# 0. Install and Import Dependencies

In [3]:
import tensorflow as tf
import tensorflow_hub as hub
import cv2
from matplotlib import pyplot as plt
import numpy as np

In [4]:
# Optional if you are using a GPU
gpus = tf.config.experimental.list_physical_devices('GPU')
for gpu in gpus:
    tf.config.experimental.set_memory_growth(gpu, True)

# 1. Load Model

In [5]:
module = hub.load('https://tfhub.dev/google/movenet/singlepose/lightning/4')
model = module.signatures['serving_default']

# 2. Make Detections

In [6]:
def draw_keypoints(frame, keypoints, confidence_threshold):
    y, x, c = frame.shape
    shaped = np.squeeze(np.multiply(keypoints, [y,x,1]))

    for kp in shaped:
        ky, kx, kp_conf = kp
        if kp_conf > confidence_threshold:
            cv2.circle(frame, (int(kx), int(ky)), 6, (0,255,0), -1)

def draw_connections(frame, keypoints, edges, confidence_threshold):
    y, x, c = frame.shape
    shaped = np.squeeze(np.multiply(keypoints, [y,x,1]))

    for edge, color in edges.items():
        p1, p2 = edge
        y1, x1, c1 = shaped[p1]
        y2, x2, c2 = shaped[p2]

        if (c1 > confidence_threshold) & (c2 > confidence_threshold):
            cv2.line(frame, (int(x1), int(y1)), (int(x2), int(y2)), color, 4)

In [7]:
# Function to loop through each person detected and render
def loop_through_people(frame, keypoints_with_scores, edges, confidence_threshold):
    for person in keypoints_with_scores:
        draw_connections(frame, person, edges, confidence_threshold)
        draw_keypoints(frame, person, confidence_threshold)

In [8]:
EDGES = {
    (0, 1): (0,0,255),
    (0, 2): (0,255,0),
    (1, 3): (0,0,255),
    (2, 4): (0,255,0),
    (0, 5): (0,0,255),
    (0, 6): (0,255,0),
    (5, 7): (0,0,255),
    (7, 9): (0,0,255),
    (6, 8): (0,255,0),
    (8, 10): (238, 99, 99), # 右手臂
    (5, 6): (70,140,105), # 身體上槓
    (5, 11): (0,0,255),
    (6, 12): (0,255,0),
    (11, 12): (70,140,105), # 身體下槓
    (11, 13): (0,0,255),
    (13, 15): (0,0,255),
    (12, 14): (0,255,0),
    (14, 16): (0,255,0)
}

In [9]:
def init_crop_region(image_height, image_width):
  """Defines the default crop region.

  The function provides the initial crop region (pads the full image from both
  sides to make it a square image) when the algorithm cannot reliably determine
  the crop region from the previous frame.
  """
  if image_width > image_height:
    box_height = image_width / image_height
    box_width = 1.0
    y_min = (image_height / 2 - image_width / 2) / image_height
    x_min = 0.0
  else:
    box_height = 1.0
    box_width = image_height / image_width
    y_min = 0.0
    x_min = (image_width / 2 - image_height / 2) / image_width

  return {
    'y_min': y_min,
    'x_min': x_min,
    'y_max': y_min + box_height,
    'x_max': x_min + box_width,
    'height': box_height,
    'width': box_width
}

def crop_and_resize(image, crop_region, crop_size):
  """Crops and resize the image to prepare for the model input."""
  boxes=[[crop_region['y_min'], crop_region['x_min'],
          crop_region['y_max'], crop_region['x_max']]]
  output_image = tf.image.crop_and_resize(
      image, box_indices=[0], boxes=boxes, crop_size=crop_size)
  return output_image

def run_inference(movenet, image, crop_region, crop_size):
  """Runs model inferece on the cropped region.

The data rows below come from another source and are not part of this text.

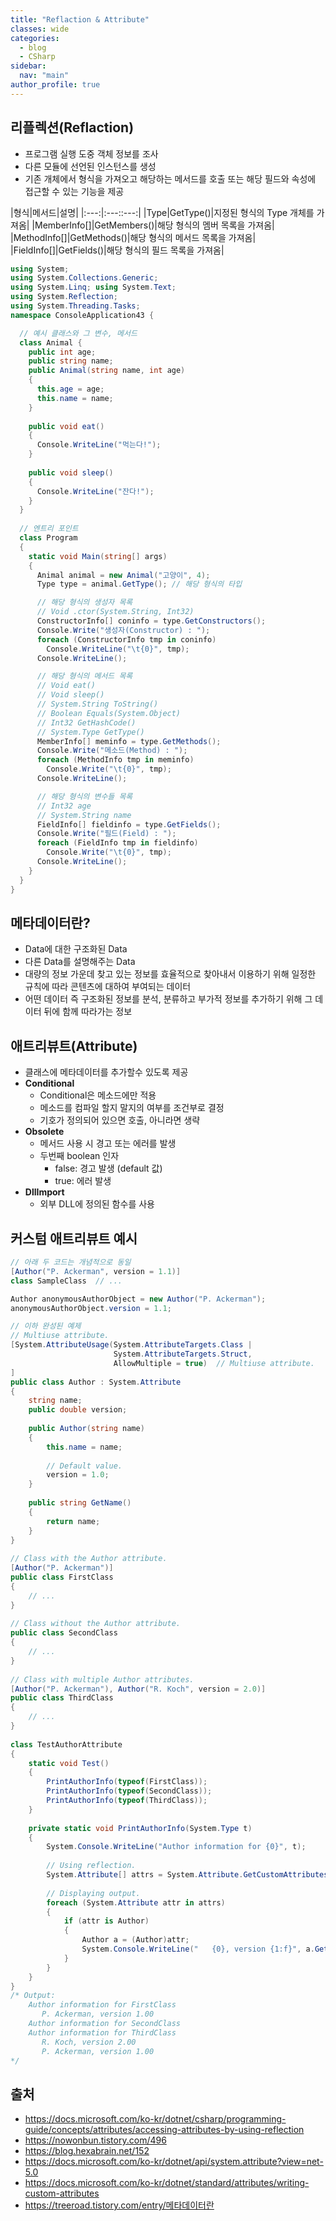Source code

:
 ```yaml
---
title: "Reflaction & Attribute"
classes: wide
categories: 
  - blog
  - CSharp
sidebar:
  nav: "main"
author_profile: true
---
```

   
## 리플렉션(Reflaction)
* 프로그램 실행 도중 객체 정보를 조사
* 다른 모듈에 선언된 인스턴스를 생성
* 기존 개체에서 형식을 가져오고 해당하는 메서드를 호출 또는 해당 필드와 속성에 접근할 수 있는 기능을 제공

|형식|메서드|설명|
|:---:|:---::---:|
|Type|GetType()|지정된 형식의 Type 개체를 가져옴|
|MemberInfo[]|GetMembers()|해당 형식의 멤버 목록을 가져옴|
|MethodInfo[]|GetMethods()|해당 형식의 메서드 목록을 가져옴|
|FieldInfo[]|GetFields()|해당 형식의 필드 목록을 가져옴|

```csharp
using System; 
using System.Collections.Generic; 
using System.Linq; using System.Text; 
using System.Reflection; 
using System.Threading.Tasks; 
namespace ConsoleApplication43 { 

  // 예시 클래스와 그 변수, 메서드
  class Animal { 
    public int age; 
    public string name; 
    public Animal(string name, int age) 
    { 
      this.age = age; 
      this.name = name; 
    } 
    
    public void eat() 
    { 
      Console.WriteLine("먹는다!"); 
    } 
    
    public void sleep() 
    { 
      Console.WriteLine("잔다!"); 
    } 
  } 
  
  // 엔트리 포인트
  class Program 
  { 
    static void Main(string[] args) 
    { 
      Animal animal = new Animal("고양이", 4); 
      Type type = animal.GetType(); // 해당 형식의 타입

      // 해당 형식의 생성자 목록
      // Void .ctor(System.String, Int32)
      ConstructorInfo[] coninfo = type.GetConstructors(); 
      Console.Write("생성자(Constructor) : "); 
      foreach (ConstructorInfo tmp in coninfo) 
        Console.WriteLine("\t{0}", tmp); 
      Console.WriteLine(); 

      // 해당 형식의 메서드 목록
      // Void eat() 
      // Void sleep()    
      // System.String ToString()
      // Boolean Equals(System.Object)
      // Int32 GetHashCode()
      // System.Type GetType()
      MemberInfo[] meminfo = type.GetMethods(); 
      Console.Write("메소드(Method) : "); 
      foreach (MethodInfo tmp in meminfo) 
        Console.Write("\t{0}", tmp); 
      Console.WriteLine(); 

      // 해당 형식의 변수들 목록
      // Int32 age 
      // System.String name
      FieldInfo[] fieldinfo = type.GetFields(); 
      Console.Write("필드(Field) : "); 
      foreach (FieldInfo tmp in fieldinfo) 
        Console.Write("\t{0}", tmp); 
      Console.WriteLine(); 
    } 
  } 
}
```

## 메타데이터란?
* Data에 대한 구조화된 Data
* 다른 Data를 설명해주는 Data
* 대량의 정보 가운데 찾고 있는 정보를 효율적으로 찾아내서 이용하기 위해 일정한 규칙에 따라 콘텐츠에 대하여 부여되는 데이터
* 어떤 데이터 즉 구조화된 정보를 분석, 분류하고 부가적 정보를 추가하기 위해 그 데이터 뒤에 함께 따라가는 정보

## 애트리뷰트(Attribute)
* 클래스에 메타데이터를 추가할수 있도록 제공
* **Conditional**
  - Conditional은 메소드에만 적용
  - 메소드를 컴파일 할지 말지의 여부를 조건부로 결정
  - 기호가 정의되어 있으면 호출, 아니라면 생략
* **Obsolete**
  - 메서드 사용 시 경고 또는 에러를 발생
  - 두번째 boolean 인자
    - false: 경고 발생 (default 값)
    - true: 에러 발생
* **DllImport**
  - 외부 DLL에 정의된 함수를 사용

## 커스텀 애트리뷰트 예시
```csharp
// 아래 두 코드는 개념적으로 동일
[Author("P. Ackerman", version = 1.1)]  
class SampleClass  // ...

Author anonymousAuthorObject = new Author("P. Ackerman");  
anonymousAuthorObject.version = 1.1;  

// 이하 완성된 예제
// Multiuse attribute.  
[System.AttributeUsage(System.AttributeTargets.Class |  
                       System.AttributeTargets.Struct,  
                       AllowMultiple = true)  // Multiuse attribute.  
]  
public class Author : System.Attribute  
{  
    string name;  
    public double version;  
  
    public Author(string name)  
    {  
        this.name = name;  
  
        // Default value.  
        version = 1.0;  
    }  
  
    public string GetName()  
    {  
        return name;  
    }  
}  
  
// Class with the Author attribute.  
[Author("P. Ackerman")]  
public class FirstClass  
{  
    // ...  
}  
  
// Class without the Author attribute.  
public class SecondClass  
{  
    // ...  
}  
  
// Class with multiple Author attributes.  
[Author("P. Ackerman"), Author("R. Koch", version = 2.0)]  
public class ThirdClass  
{  
    // ...  
}  
  
class TestAuthorAttribute  
{  
    static void Test()  
    {  
        PrintAuthorInfo(typeof(FirstClass));  
        PrintAuthorInfo(typeof(SecondClass));  
        PrintAuthorInfo(typeof(ThirdClass));  
    }  
  
    private static void PrintAuthorInfo(System.Type t)  
    {  
        System.Console.WriteLine("Author information for {0}", t);  
  
        // Using reflection.  
        System.Attribute[] attrs = System.Attribute.GetCustomAttributes(t);  // Reflection.  
  
        // Displaying output.  
        foreach (System.Attribute attr in attrs)  
        {  
            if (attr is Author)  
            {  
                Author a = (Author)attr;  
                System.Console.WriteLine("   {0}, version {1:f}", a.GetName(), a.version);  
            }  
        }  
    }  
}  
/* Output:  
    Author information for FirstClass  
       P. Ackerman, version 1.00  
    Author information for SecondClass  
    Author information for ThirdClass  
       R. Koch, version 2.00  
       P. Ackerman, version 1.00  
*/  
```
  
## 출처
* <https://docs.microsoft.com/ko-kr/dotnet/csharp/programming-guide/concepts/attributes/accessing-attributes-by-using-reflection>
* <https://nowonbun.tistory.com/496>
* <https://blog.hexabrain.net/152>
* <https://docs.microsoft.com/ko-kr/dotnet/api/system.attribute?view=net-5.0>
* <https://docs.microsoft.com/ko-kr/dotnet/standard/attributes/writing-custom-attributes>
* <https://treeroad.tistory.com/entry/메타데이터란>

  The function runs the model inference on the cropped region and updates the
  model output to the original image coordinate system.
  """
  image_height, image_width, _ = image.shape
  input_image = crop_and_resize(
    tf.expand_dims(image, axis=0), crop_region, crop_size=crop_size)
  # Run model inference.
  keypoints_with_scores = movenet(input_image)
  # Update the coordinates.
  for idx in range(17):
    keypoints_with_scores[0, 0, idx, 0] = (
        crop_region['y_min'] * image_height +
        crop_region['height'] * image_height *
        keypoints_with_scores[0, 0, idx, 0]) / image_height
    keypoints_with_scores[0, 0, idx, 1] = (
        crop_region['x_min'] * image_width +
        crop_region['width'] * image_width *
        keypoints_with_scores[0, 0, idx, 1]) / image_width
  return keypoints_with_scores

In [10]:
def movenet(input_image):
    """Runs detection on an input image.

    Args:
      input_image: A [1, height, width, 3] tensor represents the input image
        pixels. Note that the height/width should already be resized and match the
        expected input resolution of the model before passing into this function.

    Returns:
      A [1, 1, 17, 3] float numpy array representing the predicted keypoint
      coordinates and scores.
    """
    model = module.signatures['serving_default']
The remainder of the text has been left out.